__EXERCISE INPUTS__.
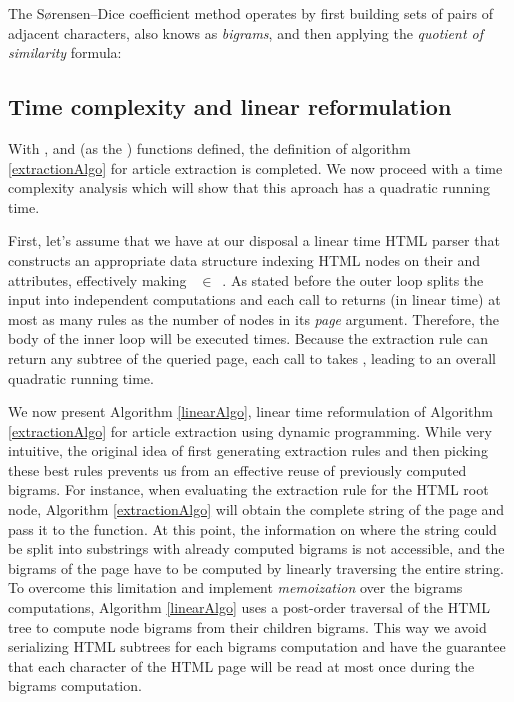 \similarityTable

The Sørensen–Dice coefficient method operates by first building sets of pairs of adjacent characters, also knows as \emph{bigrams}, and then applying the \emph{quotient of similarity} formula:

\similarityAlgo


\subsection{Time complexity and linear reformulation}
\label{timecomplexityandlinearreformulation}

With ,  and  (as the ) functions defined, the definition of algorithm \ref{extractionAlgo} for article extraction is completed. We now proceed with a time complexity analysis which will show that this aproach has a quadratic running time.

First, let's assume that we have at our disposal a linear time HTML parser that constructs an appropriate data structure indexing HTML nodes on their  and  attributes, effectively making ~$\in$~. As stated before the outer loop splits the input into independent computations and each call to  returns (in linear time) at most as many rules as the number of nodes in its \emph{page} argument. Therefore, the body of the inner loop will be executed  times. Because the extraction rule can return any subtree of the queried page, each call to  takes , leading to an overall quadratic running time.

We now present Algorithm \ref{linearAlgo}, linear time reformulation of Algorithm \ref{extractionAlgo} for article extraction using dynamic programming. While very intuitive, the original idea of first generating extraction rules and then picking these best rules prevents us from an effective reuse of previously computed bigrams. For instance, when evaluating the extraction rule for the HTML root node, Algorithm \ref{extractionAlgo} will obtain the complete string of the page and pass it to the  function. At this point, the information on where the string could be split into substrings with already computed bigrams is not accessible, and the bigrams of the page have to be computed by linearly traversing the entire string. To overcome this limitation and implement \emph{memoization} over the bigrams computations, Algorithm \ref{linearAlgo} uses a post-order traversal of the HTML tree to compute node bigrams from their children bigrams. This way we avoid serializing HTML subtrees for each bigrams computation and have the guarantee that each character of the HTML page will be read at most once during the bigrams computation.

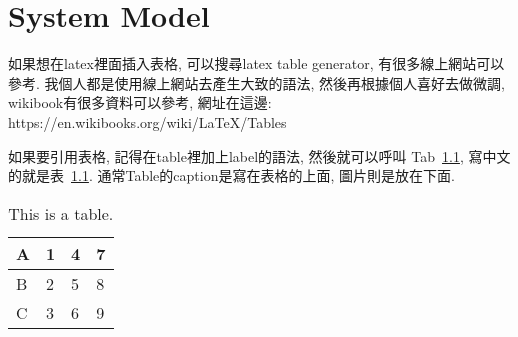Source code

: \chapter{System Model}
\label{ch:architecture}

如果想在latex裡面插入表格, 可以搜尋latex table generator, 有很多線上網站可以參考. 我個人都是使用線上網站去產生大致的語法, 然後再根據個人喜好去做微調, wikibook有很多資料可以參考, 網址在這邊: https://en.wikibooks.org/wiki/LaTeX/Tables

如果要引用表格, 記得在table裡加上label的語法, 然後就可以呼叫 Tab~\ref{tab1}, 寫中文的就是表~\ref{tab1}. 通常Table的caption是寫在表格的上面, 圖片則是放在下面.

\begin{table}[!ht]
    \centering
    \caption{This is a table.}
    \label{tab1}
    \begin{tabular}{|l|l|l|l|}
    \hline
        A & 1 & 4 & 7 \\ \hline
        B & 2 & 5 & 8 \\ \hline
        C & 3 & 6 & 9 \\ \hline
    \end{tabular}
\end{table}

__REQUIREMENT__. For this listing, copy out every line that includes the word "quadratic".

__TASK RESULT__.
With ,  and  (as the ) functions defined, the definition of algorithm \ref{extractionAlgo} for article extraction is completed. We now proceed with a time complexity analysis which will show that this aproach has a quadratic running time.
First, let's assume that we have at our disposal a linear time HTML parser that constructs an appropriate data structure indexing HTML nodes on their  and  attributes, effectively making ~$\in$~. As stated before the outer loop splits the input into independent computations and each call to  returns (in linear time) at most as many rules as the number of nodes in its \emph{page} argument. Therefore, the body of the inner loop will be executed  times. Because the extraction rule can return any subtree of the queried page, each call to  takes , leading to an overall quadratic running time.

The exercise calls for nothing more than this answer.